Friday, February 11, 2011

Egypt's finest hour

Los Angeles Times
Editorial

A popular, peaceful protest brought down a dictator. Now, a real democracy must emerge.

February 12, 2011

Every lover of liberty will share in the exhilaration of the Egyptian people after the resignation of President Hosni Mubarak. A revolt by students, young professionals and workers ousted a dictator who had ruled his country in the guise of a democrat for 30 years. It may be that intervention by the military was the immediate cause of Mubarak's dramatic turnabout the day after he refused to step down, but there's no question that the primary authors of his overthrow were the Egyptian people. Friday was the climax of that rare thing: a popular and peaceful revolution.

How — and even if — that revolution will be translated into a broad-based, democratic government isn't clear. The Egyptian military, to which Mubarak ceded power, must enact constitutional reforms necessary for free and fair elections, and it must broaden the negotiations with opposition figures that began in the waning days of the Mubarak regime. It will be a profound betrayal — for Egyptians and their supporters all around the world — if the result of this revolution is another military dictatorship, even a "benign" one that clamps down on corruption and promotes economic reforms. As President Obama said Friday, the next step in Egypt must be "nothing less than genuine democracy."
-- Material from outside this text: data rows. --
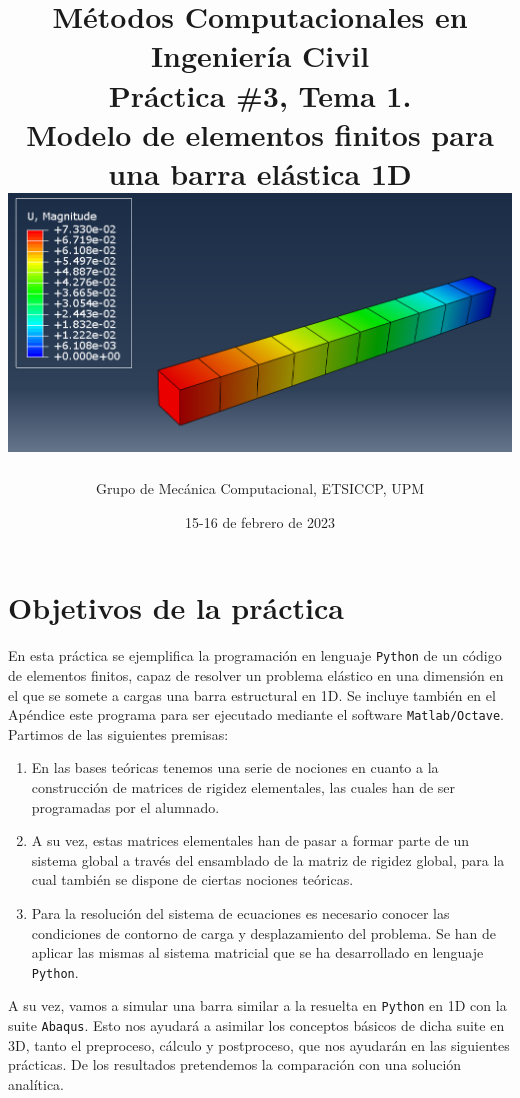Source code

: \documentclass[spanish,a4paper,12pt]{article}
\title{\vspace*{-4ex}
	\bf\normalsize
	Métodos Computacionales en Ingeniería Civil\\
	\Large
	Práctica \#3, Tema 1.\\
	Modelo de elementos finitos para una barra elástica 1D\\[3ex]
	\includegraphics[width=0.65\linewidth]{figuras/barra_portada.png}%
	}
\author{%
        {\small\sc 
	Grupo de Mecánica Computacional, ETSICCP, UPM}}
\date{15-16 de febrero de 2023}
\begin{document}
\pagestyle{fancy}
\lhead[\fancyplain{}{\thepage}]{\fancyplain{}{\rightmark}}
\rhead[\fancyplain{}{\leftmark}]{\fancyplain{}{\thepage}}
\cfoot[\fancyplain{\thepage}{}]{\fancyplain{\thepage}{}}

\renewcommand{\sectionmark}[1]{\markright{\sf Aptdo.\ \thesection. #1}{}}
\renewcommand*\lstlistingname{Código}

\maketitle

\tableofcontents


\clearpage

\section{Objetivos de la práctica}
\label{sec:objetivos}

En esta práctica se ejemplifica la programación en lenguaje \texttt{Python} de un código de elementos finitos, capaz de resolver un problema elástico en una dimensión en el que se somete a cargas una barra estructural en 1D. Se incluye también en el Apéndice este programa para ser ejecutado mediante el software \texttt{Matlab/Octave}. Partimos de las siguientes premisas:
\begin{enumerate}
	\item
	En las bases teóricas tenemos una serie de nociones en cuanto a la construcción de matrices de rigidez elementales, las cuales han de ser programadas por el alumnado.
	\item
	A su vez, estas matrices elementales han de pasar a formar parte de un sistema global a través del ensamblado de la matriz de rigidez global, para la cual también se dispone de ciertas nociones teóricas.
	\item
	Para la resolución del sistema de ecuaciones es necesario conocer las condiciones de contorno de carga y desplazamiento del problema. Se han de aplicar las mismas al sistema matricial que se ha desarrollado en lenguaje \texttt{Python}.
\end{enumerate}

A su vez, vamos a simular una barra similar a la resuelta en \texttt{Python} en 1D con la suite \texttt{Abaqus}. Esto nos ayudará a asimilar los conceptos básicos de dicha suite en 3D, tanto el preproceso, cálculo y postproceso, que nos ayudarán en las siguientes prácticas. De los resultados pretendemos la comparación con una solución analítica.
\end{document}
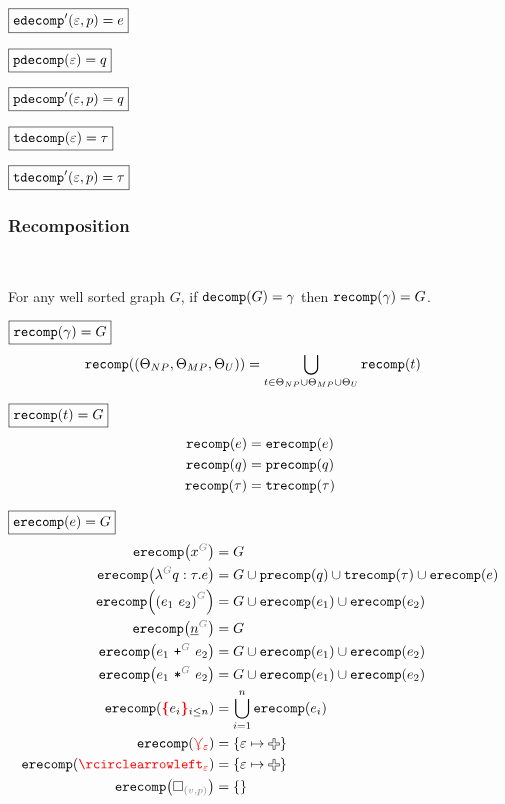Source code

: \noindent $\boxed{\edecompPrime{\e}{p} = e}$
%
\figureDecompositionDefEdecompPrime

\noindent $\boxed{\pdecomp{\e} = q}$
%
\figureDecompositionDefPdecomp

\noindent $\boxed{\pdecompPrime{\e}{p} = q}$
%
\figureDecompositionDefPdecompPrime

\noindent $\boxed{\tdecomp{\e} = \tau}$
%
\figureDecompositionDefTdecomp

\noindent $\boxed{\tdecompPrime{\e}{p} = \tau}$
%
\figureDecompositionDefTdecompPrime%


\subsubsection{Recomposition}\hspace*{\fill} \\

\begin{theorem}
  For any well sorted graph $G$,
  if $\decomp{G} = \Grove$ then $\recomp{\Grove} = G$.
\end{theorem}

\noindent $\boxed{\recomp{\Grove} = G}$
%
\begin{align*}
  \recomp{(\Set[NP], \Set[MP], \Set[U])} &= \bigcup_{t \in \Set[NP] \cup \Set[MP] \cup \Set[U]} \recomp{t}
\end{align*}

\noindent $\boxed{\recomp{t} = G}$
%
\begin{align*}
  \recomp{e} &= \erecomp{e} \\
  \recomp{q} &= \precomp{q} \\
  \recomp{\tau} &= \trecomp{\tau}
\end{align*}

\noindent $\boxed{\erecomp{e} = G}$
%
\begin{align*}
  \erecomp{\eVar{G}{x}} &= G
  \\
  \erecomp{\eFun{G}{q}{\tau}{e}}
    &= G \cup \precomp{q} \cup \trecomp{\tau} \cup \erecomp{e}
  \\
  \erecomp{\eApp{G}{e_1}{e_2}}
    &= G \cup \erecomp{e_1} \cup \erecomp{e_2}
  \\
  \erecomp{\eNum{G}{n}} &= G
  \\
  \erecomp{\ePlus{G}{e_1}{e_2}}
    &= G \cup \erecomp{e_1} \cup \erecomp{e_2}
  \\
  \erecomp{\eTimes{G}{e_1}{e_2}}
    &= G \cup \erecomp{e_1} \cup \erecomp{e_2}
  \\
  \erecomp{\conflictHole[i \leq n]{e_i}}
  &= \bigcup_{i=1}^n \erecomp{e_i}
  \\
  \erecomp{\multiVertex{\e}} &= \SetOf{\e \mapsto \Plus}
  \\
  \erecomp{\cycleVertex{\e}} &= \SetOf{\e \mapsto \Plus}
  \\
  \erecomp{\emptyHole{v}{p}} &= \SetOf{}
\end{align*}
Speculation about what will come next is inevitable as well as important. But it shouldn't divert attention from the immediate triumph — the astonishing accomplishment of the Egyptians who filled Tahrir Square day after day and employed both the age-old techniques of popular protest and the new tools of social media to rally their countrymen to their cause. The protest's timing may have been affected by the uprising in Tunisia, but it reflected long-festering discontent with Egypt's sterile and corrupt political order, its thuggish police force and its lack of opportunity for educated young people. The yearning for change would have manifested itself sooner or later. But no one could have predicted how powerful, and peaceful, such a demonstration would be. Not since the fall of the Berlin Wall has there been such a dramatic testimony to the desire for personal freedom.

Last month, Secretary of State Hillary Rodham Clinton offered some prophetic advice for leaders in the Middle East. "Those who cling to the status quo may be able to hold back the full impact of their countries' problems for a little while," she warned, "but not forever." Clinton said that the collapse of entrenched regimes would create a vacuum that would be filled by extremists and terrorist groups. But in Egypt there is another alternative: citizens determined to establish democracy. Their triumph is a rebuke to cynics who believed Egypt was incapable of transformation — and an achievement the Egyptian army must not dishonor.